UPI Almanac for Thursday, Dec. 25, 2014

Popes Benedict XVI and Francis address Syrian conflict in Christmas messages ... on this date in history.

By United Press International
UPI Almanac for Thursday, Dec. 25, 2014
Christmas decorations in the State Dining Room at the White House include two 14-foot-tall trees and letters on the mantel, beneath Abraham Lincoln's portrait, that spell "Winter Wonderland." Parts of children's toy train sets are placed beneath the trees. (This view is on Dec. 3, 2014.) UPI/Kevin Dietsch | License Photo

Today is Thursday, Dec. 25, the 359th day of 2014 with six to follow.

This is Christmas Day.


The moon is waxing. Morning stars are Jupiter and Saturn. Evening stars are Mars, Mercury, Neptune, Uranus and Venus.

Those born on this date are under the sign of Capricorn.
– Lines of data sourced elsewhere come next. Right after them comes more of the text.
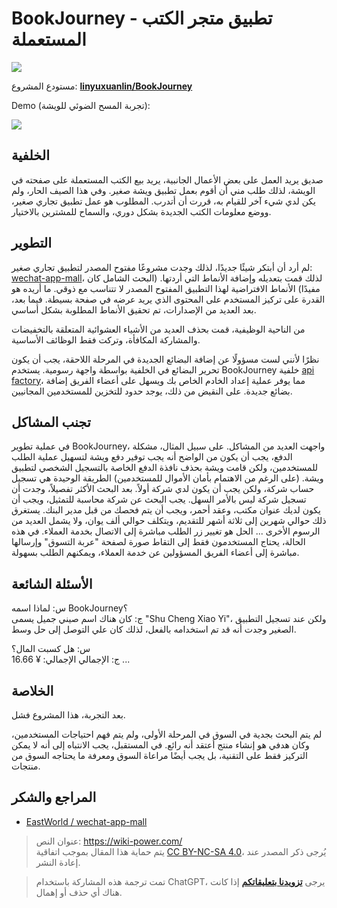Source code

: # BookJourney - تطبيق متجر الكتب المستعملة

![](https://wiki-media-1253965369.cos.ap-guangzhou.myqcloud.com/img/书程小驿.jpg)

مستودع المشروع: [**linyuxuanlin/BookJourney**](https://github.com/linyuxuanlin/BookJourney)

Demo (تجربة المسح الضوئي للويشة):

![](https://wiki-media-1253965369.cos.ap-guangzhou.myqcloud.com/img/1.jpg)

## الخلفية

صديق يريد العمل على بعض الأعمال الجانبية، يريد بيع الكتب المستعملة على صفحته في الويشة، لذلك طلب مني أن أقوم بعمل تطبيق ويشة صغير. وفي هذا الصيف الحار، ولم يكن لدي شيء آخر للقيام به، قررت أن أتدرب. المطلوب هو عمل تطبيق تجاري صغير، ووضع معلومات الكتب الجديدة بشكل دوري، والسماح للمشترين بالاختيار.

## التطوير

لم أرد أن أبتكر شيئًا جديدًا، لذلك وجدت مشروعًا مفتوح المصدر لتطبيق تجاري صغير: [wechat-app-mall](https://github.com/EastWorld/wechat-app-mall)، لذلك قمت بتعديله وإضافة الأنماط التي أردتها. (البحث الشامل كان مفيدًا) الأنماط الافتراضية لهذا التطبيق المفتوح المصدر لا تتناسب مع ذوقي. ما أريده هو القدرة على تركيز المستخدم على المحتوى الذي يريد عرضه في صفحة بسيطة. فيما بعد، بعد العديد من الإصدارات، تم تحقيق الأنماط المطلوبة بشكل أساسي.

من الناحية الوظيفية، قمت بحذف العديد من الأشياء العشوائية المتعلقة بالتخفيضات والمشاركة المكافأة، وتركت فقط الوظائف الأساسية.

نظرًا لأنني لست مسؤولًا عن إضافة البضائع الجديدة في المرحلة اللاحقة، يجب أن يكون تحرير البضائع في الخلفية بواسطة واجهة رسومية. يستخدم BookJourney خلفية [api factory](https://www.it120.cc/)، مما يوفر عملية إعداد الخادم الخاص بك ويسهل على أعضاء الفريق إضافة بضائع جديدة. على النقيض من ذلك، يوجد حدود للتخزين للمستخدمين المجانيين.

## تجنب المشاكل

في عملية تطوير BookJourney، واجهت العديد من المشاكل. على سبيل المثال، مشكلة الدفع، يجب أن يكون من الواضح أنه يجب توفير دفع ويشة لتسهيل عملية الطلب للمستخدمين، ولكن قامت ويشة بحذف نافذة الدفع الخاصة بالتسجيل الشخصي لتطبيق ويشة. (على الرغم من الاهتمام بأمان الأموال للمستخدمين) الطريقة الوحيدة هي تسجيل حساب شركة، ولكن يجب أن يكون لدي شركة أولاً. بعد البحث الأكثر تفصيلاً، وجدت أن تسجيل شركة ليس بالأمر السهل. يجب البحث عن شركة محاسبة للتمثيل، ويجب أن يكون لديك عنوان مكتب، وعقد أحمر، ويجب أن يتم فحصك من قبل مدير البنك. يستغرق ذلك حوالي شهرين إلى ثلاثة أشهر للتقديم، ويتكلف حوالي ألف يوان، ولا يشمل العديد من الرسوم الأخرى ... الحل هو تغيير زر الطلب مباشرة إلى الاتصال بخدمة العملاء. في هذه الحالة، يحتاج المستخدمون فقط إلى التقاط صورة لصفحة "عربة التسوق" وإرسالها مباشرة إلى أعضاء الفريق المسؤولين عن خدمة العملاء، ويمكنهم الطلب بسهولة.

## الأسئلة الشائعة

س: لماذا اسمه BookJourney؟  
ج: كان هناك اسم صيني جميل يسمى "Shu Cheng Xiao Yi"، ولكن عند تسجيل التطبيق الصغير وجدت أنه قد تم استخدامه بالفعل، لذلك كان علي التوصل إلى حل وسط.

س: هل كسبت المال؟  
ج: الإجمالي الإجمالي: ¥ 16.66 ...

## الخلاصة

بعد التجربة، هذا المشروع فشل.

لم يتم البحث بجدية في السوق في المرحلة الأولى، ولم يتم فهم احتياجات المستخدمين، وكان هدفي هو إنشاء منتج أعتقد أنه رائع. في المستقبل، يجب الانتباه إلى أنه لا يمكن التركيز فقط على التقنية، بل يجب أيضًا مراعاة السوق ومعرفة ما يحتاجه السوق من منتجات.

## المراجع والشكر

- [EastWorld / wechat-app-mall](https://github.com/EastWorld/wechat-app-mall)

> عنوان النص: <https://wiki-power.com/>  
> يتم حماية هذا المقال بموجب اتفاقية [CC BY-NC-SA 4.0](https://creativecommons.org/licenses/by/4.0/deed.zh)، يُرجى ذكر المصدر عند إعادة النشر.

> تمت ترجمة هذه المشاركة باستخدام ChatGPT، يرجى [**تزويدنا بتعليقاتكم**](https://github.com/linyuxuanlin/Wiki_MkDocs/issues/new) إذا كانت هناك أي حذف أو إهمال.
They include British mathematician, physicist and astronomer Isaac Newton in 1642; American Red Cross founder Clara Barton in 1821; cosmetics entrepreneur Helena Rubinstein in 1870; French painter Maurice Utrillo in 1883; jazz pioneer Edward "Kid" Ory in 1886; hotelier Conrad Hilton in 1887; publisher Lila Bell Wallace, co-founder of Readers Digest, in 1889; Robert "Believe It or Not" Ripley in 1890; acting legend Humphrey Bogart in 1899; jazz bandleader Cab Calloway in 1907; Anwar Sadat, Egyptian president and Nobel Peace Prize laureate, in 1918; TV writer Rod Serling in 1924; singers Jimmy Buffett in 1946 (age 68) and Barbara Mandrell in 1948 (age 66); actors Gary Sandy in 1945 (age 69), Sissy Spacek in 1949 (age 65) and CCH Pounder in 1952 (age 62); political adviser Karl Rove in 1950 (age 64); British singer Annie Lennox in 1954 (age 60); baseball Hall of Fame member Rickey Henderson in 1958 (age 56); and British singer Dido in 1971 (age 43).
On this date in history:

In about 3 B.C., according to Christian belief, Jesus Christ was born in Bethlehem. Calendar miscalculations of the time make it impossible to be certain of the year.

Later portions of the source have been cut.